Document images with source code
--- START ---

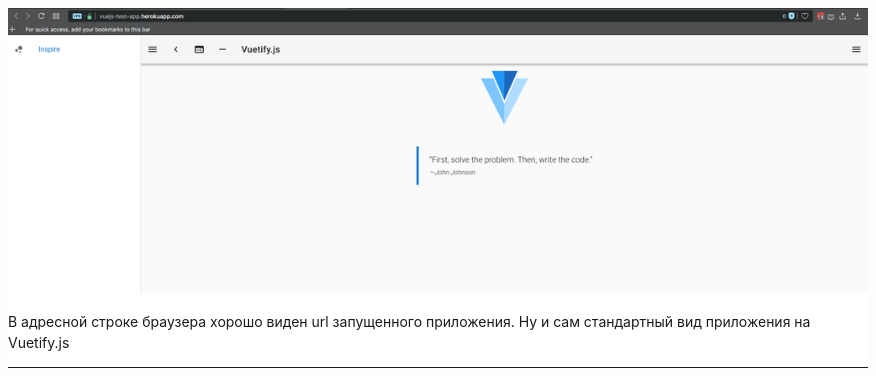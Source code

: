 ![Ready Heroku App](./heroku-04.png "Ready Heroku App")

В адресной строке браузера хорошо виден url запущенного приложения. Ну и сам стандартный вид приложения на Vuetify.js

***
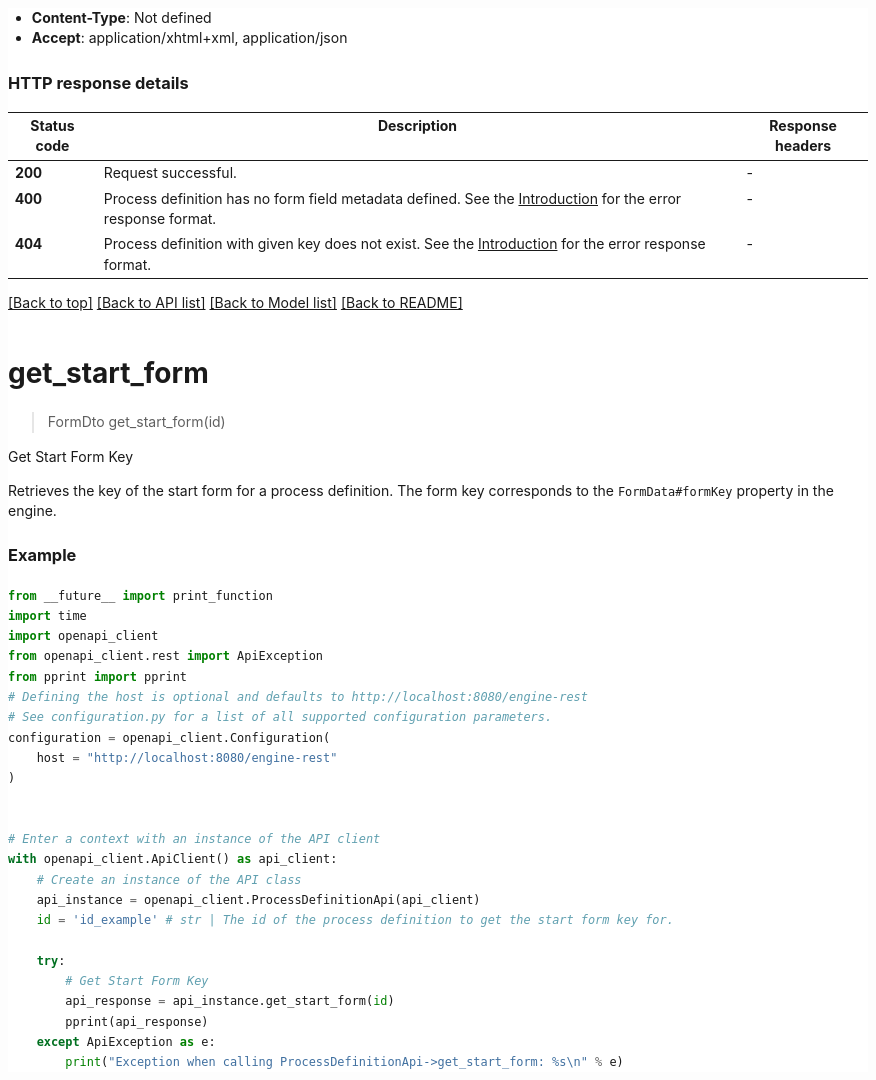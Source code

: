  - **Content-Type**: Not defined
 - **Accept**: application/xhtml+xml, application/json

### HTTP response details
| Status code | Description | Response headers |
|-------------|-------------|------------------|
**200** | Request successful. |  -  |
**400** | Process definition has no form field metadata defined. See the [Introduction](https://docs.camunda.org/manual/7.13/reference/rest/overview/#error-handling) for the error response format. |  -  |
**404** | Process definition with given key does not exist.  See the [Introduction](https://docs.camunda.org/manual/7.13/reference/rest/overview/#error-handling) for the error response format. |  -  |

[[Back to top]](#) [[Back to API list]](../README.md#documentation-for-api-endpoints) [[Back to Model list]](../README.md#documentation-for-models) [[Back to README]](../README.md)

# **get_start_form**
> FormDto get_start_form(id)

Get Start Form Key

Retrieves the key of the start form for a process definition. The form key corresponds to the `FormData#formKey` property in the engine.

### Example

```python
from __future__ import print_function
import time
import openapi_client
from openapi_client.rest import ApiException
from pprint import pprint
# Defining the host is optional and defaults to http://localhost:8080/engine-rest
# See configuration.py for a list of all supported configuration parameters.
configuration = openapi_client.Configuration(
    host = "http://localhost:8080/engine-rest"
)


# Enter a context with an instance of the API client
with openapi_client.ApiClient() as api_client:
    # Create an instance of the API class
    api_instance = openapi_client.ProcessDefinitionApi(api_client)
    id = 'id_example' # str | The id of the process definition to get the start form key for.

    try:
        # Get Start Form Key
        api_response = api_instance.get_start_form(id)
        pprint(api_response)
    except ApiException as e:
        print("Exception when calling ProcessDefinitionApi->get_start_form: %s\n" % e)
```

--- END ---

● DESCRIPTION OF THE TASK
Wherever the string "engine" appears in the entries, copy that line.

● OUTPUT FOR THIS TASK
Retrieves the key of the start form for a process definition. The form key corresponds to the `FormData#formKey` property in the engine.
# Defining the host is optional and defaults to http://localhost:8080/engine-rest
    host = "http://localhost:8080/engine-rest"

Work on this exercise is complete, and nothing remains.